Wednesday, October 1, 2014

Epigenetics

Epigenetics is the study of the changes in phenotype brought about by modification of genetic expression rather than through changes in the actual structural information found within the DNA i.e. genetic mutations.

Although the individual organisms within a species share the same essential blueprint imbedded within the DNA, they express individual phenotypes.  In addition, complex traits and diseases cannot be fully explained via differences in genotype.  This suggests that developmental and environmental factors that are unique to the individual play an important role in determining the terminal phenotype.

The kinds of chemical modifications that are associated with epigenetics are DNA methylation and histone modification.  Histones are the family proteins that are intimately associated with DNA and play an important role in genetic expression.  Other factors that have been implicated in epigenetics are nonocoding RNAs and nucleosome location.

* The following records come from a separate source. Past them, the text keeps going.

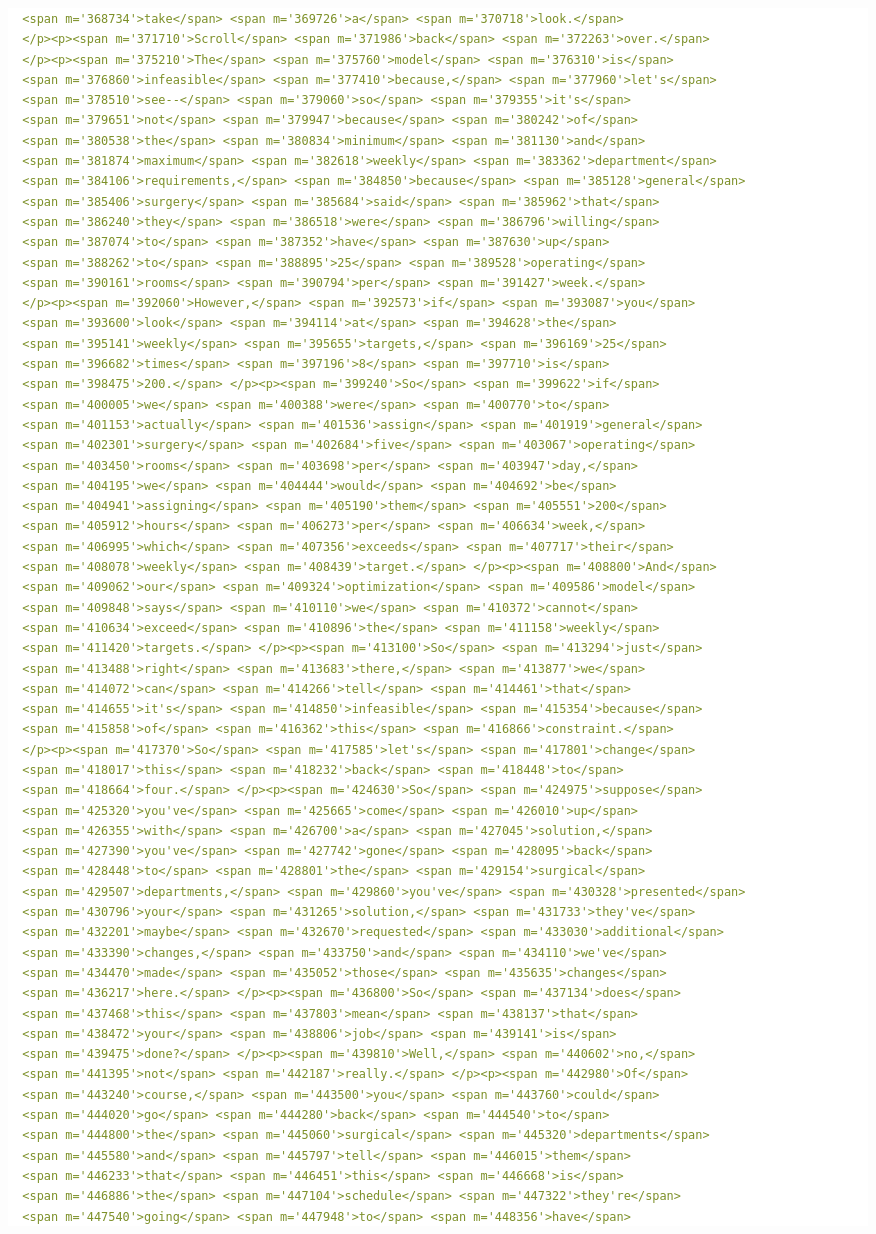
 ```yaml
  <span m='368734'>take</span> <span m='369726'>a</span> <span m='370718'>look.</span>
  </p><p><span m='371710'>Scroll</span> <span m='371986'>back</span> <span m='372263'>over.</span>
  </p><p><span m='375210'>The</span> <span m='375760'>model</span> <span m='376310'>is</span>
  <span m='376860'>infeasible</span> <span m='377410'>because,</span> <span m='377960'>let's</span>
  <span m='378510'>see--</span> <span m='379060'>so</span> <span m='379355'>it's</span>
  <span m='379651'>not</span> <span m='379947'>because</span> <span m='380242'>of</span>
  <span m='380538'>the</span> <span m='380834'>minimum</span> <span m='381130'>and</span>
  <span m='381874'>maximum</span> <span m='382618'>weekly</span> <span m='383362'>department</span>
  <span m='384106'>requirements,</span> <span m='384850'>because</span> <span m='385128'>general</span>
  <span m='385406'>surgery</span> <span m='385684'>said</span> <span m='385962'>that</span>
  <span m='386240'>they</span> <span m='386518'>were</span> <span m='386796'>willing</span>
  <span m='387074'>to</span> <span m='387352'>have</span> <span m='387630'>up</span>
  <span m='388262'>to</span> <span m='388895'>25</span> <span m='389528'>operating</span>
  <span m='390161'>rooms</span> <span m='390794'>per</span> <span m='391427'>week.</span>
  </p><p><span m='392060'>However,</span> <span m='392573'>if</span> <span m='393087'>you</span>
  <span m='393600'>look</span> <span m='394114'>at</span> <span m='394628'>the</span>
  <span m='395141'>weekly</span> <span m='395655'>targets,</span> <span m='396169'>25</span>
  <span m='396682'>times</span> <span m='397196'>8</span> <span m='397710'>is</span>
  <span m='398475'>200.</span> </p><p><span m='399240'>So</span> <span m='399622'>if</span>
  <span m='400005'>we</span> <span m='400388'>were</span> <span m='400770'>to</span>
  <span m='401153'>actually</span> <span m='401536'>assign</span> <span m='401919'>general</span>
  <span m='402301'>surgery</span> <span m='402684'>five</span> <span m='403067'>operating</span>
  <span m='403450'>rooms</span> <span m='403698'>per</span> <span m='403947'>day,</span>
  <span m='404195'>we</span> <span m='404444'>would</span> <span m='404692'>be</span>
  <span m='404941'>assigning</span> <span m='405190'>them</span> <span m='405551'>200</span>
  <span m='405912'>hours</span> <span m='406273'>per</span> <span m='406634'>week,</span>
  <span m='406995'>which</span> <span m='407356'>exceeds</span> <span m='407717'>their</span>
  <span m='408078'>weekly</span> <span m='408439'>target.</span> </p><p><span m='408800'>And</span>
  <span m='409062'>our</span> <span m='409324'>optimization</span> <span m='409586'>model</span>
  <span m='409848'>says</span> <span m='410110'>we</span> <span m='410372'>cannot</span>
  <span m='410634'>exceed</span> <span m='410896'>the</span> <span m='411158'>weekly</span>
  <span m='411420'>targets.</span> </p><p><span m='413100'>So</span> <span m='413294'>just</span>
  <span m='413488'>right</span> <span m='413683'>there,</span> <span m='413877'>we</span>
  <span m='414072'>can</span> <span m='414266'>tell</span> <span m='414461'>that</span>
  <span m='414655'>it's</span> <span m='414850'>infeasible</span> <span m='415354'>because</span>
  <span m='415858'>of</span> <span m='416362'>this</span> <span m='416866'>constraint.</span>
  </p><p><span m='417370'>So</span> <span m='417585'>let's</span> <span m='417801'>change</span>
  <span m='418017'>this</span> <span m='418232'>back</span> <span m='418448'>to</span>
  <span m='418664'>four.</span> </p><p><span m='424630'>So</span> <span m='424975'>suppose</span>
  <span m='425320'>you've</span> <span m='425665'>come</span> <span m='426010'>up</span>
  <span m='426355'>with</span> <span m='426700'>a</span> <span m='427045'>solution,</span>
  <span m='427390'>you've</span> <span m='427742'>gone</span> <span m='428095'>back</span>
  <span m='428448'>to</span> <span m='428801'>the</span> <span m='429154'>surgical</span>
  <span m='429507'>departments,</span> <span m='429860'>you've</span> <span m='430328'>presented</span>
  <span m='430796'>your</span> <span m='431265'>solution,</span> <span m='431733'>they've</span>
  <span m='432201'>maybe</span> <span m='432670'>requested</span> <span m='433030'>additional</span>
  <span m='433390'>changes,</span> <span m='433750'>and</span> <span m='434110'>we've</span>
  <span m='434470'>made</span> <span m='435052'>those</span> <span m='435635'>changes</span>
  <span m='436217'>here.</span> </p><p><span m='436800'>So</span> <span m='437134'>does</span>
  <span m='437468'>this</span> <span m='437803'>mean</span> <span m='438137'>that</span>
  <span m='438472'>your</span> <span m='438806'>job</span> <span m='439141'>is</span>
  <span m='439475'>done?</span> </p><p><span m='439810'>Well,</span> <span m='440602'>no,</span>
  <span m='441395'>not</span> <span m='442187'>really.</span> </p><p><span m='442980'>Of</span>
  <span m='443240'>course,</span> <span m='443500'>you</span> <span m='443760'>could</span>
  <span m='444020'>go</span> <span m='444280'>back</span> <span m='444540'>to</span>
  <span m='444800'>the</span> <span m='445060'>surgical</span> <span m='445320'>departments</span>
  <span m='445580'>and</span> <span m='445797'>tell</span> <span m='446015'>them</span>
  <span m='446233'>that</span> <span m='446451'>this</span> <span m='446668'>is</span>
  <span m='446886'>the</span> <span m='447104'>schedule</span> <span m='447322'>they're</span>
  <span m='447540'>going</span> <span m='447948'>to</span> <span m='448356'>have</span>
```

Since much current genetic research is focused on the role of epigenetics in determining phenotypic characteristics, there has been considerable confusion as to what constitutes epigenetics.  An epigenetic system needs to meet the following criteria:

  • Heritable
  • Self-perpetuating
  • Reversible.


Prions – infectious proteins – meet these criteria since they perpetuate themselves through altered protein folding states and may, in fact, serve as indicators of environmental stressors.  Prions certainly alter phenotype as exemplified by the diseases they produce – Creutzfeldt-Jakob disease (CJD) being an example.

Some metazoans – metazoans encompass all animals advanced enough to have differentiated tissue - undergo genome-wide reprogramming of DNA methylation and histone modifications during gametogenesis and embryogenesis as a way of clearing those epigenetic changes that were introduced by environmental factors during the life of the individual.  Furthermore, there is evidence that small noncoding RNAs may serve as tags for marking deleterious sequences within the DNA. This Reprogramming may play a critical role in cell differentiation, and has been linked to pluripotency in both gametes and zygotes.

The field of epigenetics is undergoing rapid expansion; the implication of the critical role epigenetic processes play in the development of the individual is just beginning to be understood.